Last question - what if I wanted to manipulate the memory addresses for the contents of "array" for some reason? Could i use
someVar = &array[5];
to assign the the hex address of array[5] to someVar?
I've read the section on pointers in the reader and watched the Binky video a dozen times and it still doesn't make sense. Any help would be greatly appreciated.
EDIT: Thanks a lot to everyone who answered so far. If you wouldn't mind I just have one more question. In the declaration double *array;, "array" is declared as a pointer to a double, but once I use "new" to assign it, "array" ceases being a pointer to a double, and becomes an array of doubles, right?
array contains junk data - whatever was in that memory location before array existed is still there. If you try to play with it you're going to shoot yourself in the foot, which is why you need to assign it to a valid memory location, (hence the ensuing call to new[]).
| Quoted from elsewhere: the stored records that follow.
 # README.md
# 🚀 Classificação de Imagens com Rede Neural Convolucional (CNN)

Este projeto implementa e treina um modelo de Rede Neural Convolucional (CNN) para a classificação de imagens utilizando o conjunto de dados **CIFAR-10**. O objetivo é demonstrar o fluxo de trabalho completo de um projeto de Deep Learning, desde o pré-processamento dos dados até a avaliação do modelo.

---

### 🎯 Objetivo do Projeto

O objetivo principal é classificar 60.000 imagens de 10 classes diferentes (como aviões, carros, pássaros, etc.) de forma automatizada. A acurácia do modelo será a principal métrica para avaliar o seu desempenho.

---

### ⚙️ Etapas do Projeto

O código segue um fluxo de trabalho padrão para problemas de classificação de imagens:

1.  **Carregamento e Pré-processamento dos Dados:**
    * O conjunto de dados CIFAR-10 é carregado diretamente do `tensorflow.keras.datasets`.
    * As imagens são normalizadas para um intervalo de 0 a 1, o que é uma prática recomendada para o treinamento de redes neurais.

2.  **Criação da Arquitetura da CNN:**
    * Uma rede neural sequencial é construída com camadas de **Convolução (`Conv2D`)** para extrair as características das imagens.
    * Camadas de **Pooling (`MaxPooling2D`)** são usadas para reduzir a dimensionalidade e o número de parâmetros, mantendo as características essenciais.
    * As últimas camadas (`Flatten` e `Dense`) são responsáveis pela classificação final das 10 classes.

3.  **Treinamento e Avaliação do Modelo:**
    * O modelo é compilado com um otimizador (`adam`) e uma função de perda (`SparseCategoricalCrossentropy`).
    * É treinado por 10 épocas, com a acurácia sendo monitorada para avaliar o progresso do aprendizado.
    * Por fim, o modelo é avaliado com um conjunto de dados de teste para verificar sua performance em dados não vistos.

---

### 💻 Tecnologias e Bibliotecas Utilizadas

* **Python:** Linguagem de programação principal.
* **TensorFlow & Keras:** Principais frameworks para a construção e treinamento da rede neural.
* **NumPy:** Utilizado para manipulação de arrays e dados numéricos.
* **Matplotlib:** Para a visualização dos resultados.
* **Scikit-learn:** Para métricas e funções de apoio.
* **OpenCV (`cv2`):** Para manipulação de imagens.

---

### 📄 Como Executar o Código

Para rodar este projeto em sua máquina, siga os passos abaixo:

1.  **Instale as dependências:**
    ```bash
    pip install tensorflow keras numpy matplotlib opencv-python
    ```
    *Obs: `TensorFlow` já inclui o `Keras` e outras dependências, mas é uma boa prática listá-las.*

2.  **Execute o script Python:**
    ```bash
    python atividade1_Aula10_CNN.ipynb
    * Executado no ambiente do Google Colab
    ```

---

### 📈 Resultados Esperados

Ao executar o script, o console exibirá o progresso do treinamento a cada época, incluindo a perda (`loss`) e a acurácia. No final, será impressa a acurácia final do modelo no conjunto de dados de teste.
Yes, array now contains a pointer (memory address) to some contiguous piece of memory big enough to hold ten doubles.
*array[i]=2.0 won't actually compile. array[i] results in a double, and you can't use the dereference operator on a double.
What you're passing is that address to the first element in the array. So you are passing the pointer by value, and the array by reference (as the pointer is a reference to the array.) To pass the array itself by value you'd have to have one parameter for each entry. You could also copy the array and send in the copy, but the copy itself would be passed by reference, too.
double* someVar = &array[5]; will return to you a pointer to the 6th element of the array. array[5] gives you the double, and taking the address of it (with &) will give you the memory address (pointer) of that double.
Yep, that's what's happening
Most definitely. More specifically, a pointer to the beginning of a contiguous piece of memory.
Not in this case; * (for dereference) is a unary operator, and yet you have passed it two arguments. You can be sure it is multiplication that is performed (or an overloaded version of it) - also, what could array[i](*array[i-1]) mean? you can't dereference something that isn't a pointer (or doesn't have the unary * operator overloaded)
You're only passing the pointer by value and not the data. If you want to pass the data by value (make it unchanged outside the function), you'd have to copy it first, and pass that (or just use a vector)
Yes, you're just getting the address of a part of contiguous memory, and you can store the address and modify the dereferenced value elsewhere, the array will be modified also.
Also, be weary that when you allocate on the heap, you have to delete the memory afterwards. In this case, you would use delete[] array;
After declaration, the array variable contains an arbitary value. You're not allowed to do anything with that value. After new, it contains a pointer to a contiguous range of memory large enough to hold 10 doubles. *array[i]=2.0 is an error (that would imply that array is an array of pointers to double). Indexing operator [] is just a syntactic sugar for *(array+i)=2.0.
Forth question: SAY WHAT?? You don't have an array of pointers to doubles anywhere in that code. In functions, void f(double *x) and void f(double x[]) are THE SAME THING: a pointer to double. If you pass to f an array, x will receive the address of the first element (which is the VALUE of an array).
You can't pass arrays by value. Alternatively, they are always passed by value (as everything else in C), but note that the VALUE of an array is the address of its first element.
Your last question: I have no idea what you're trying to achieve, but the question clearly shows that you're confused. An address is an address, there's no such thing as "hex address".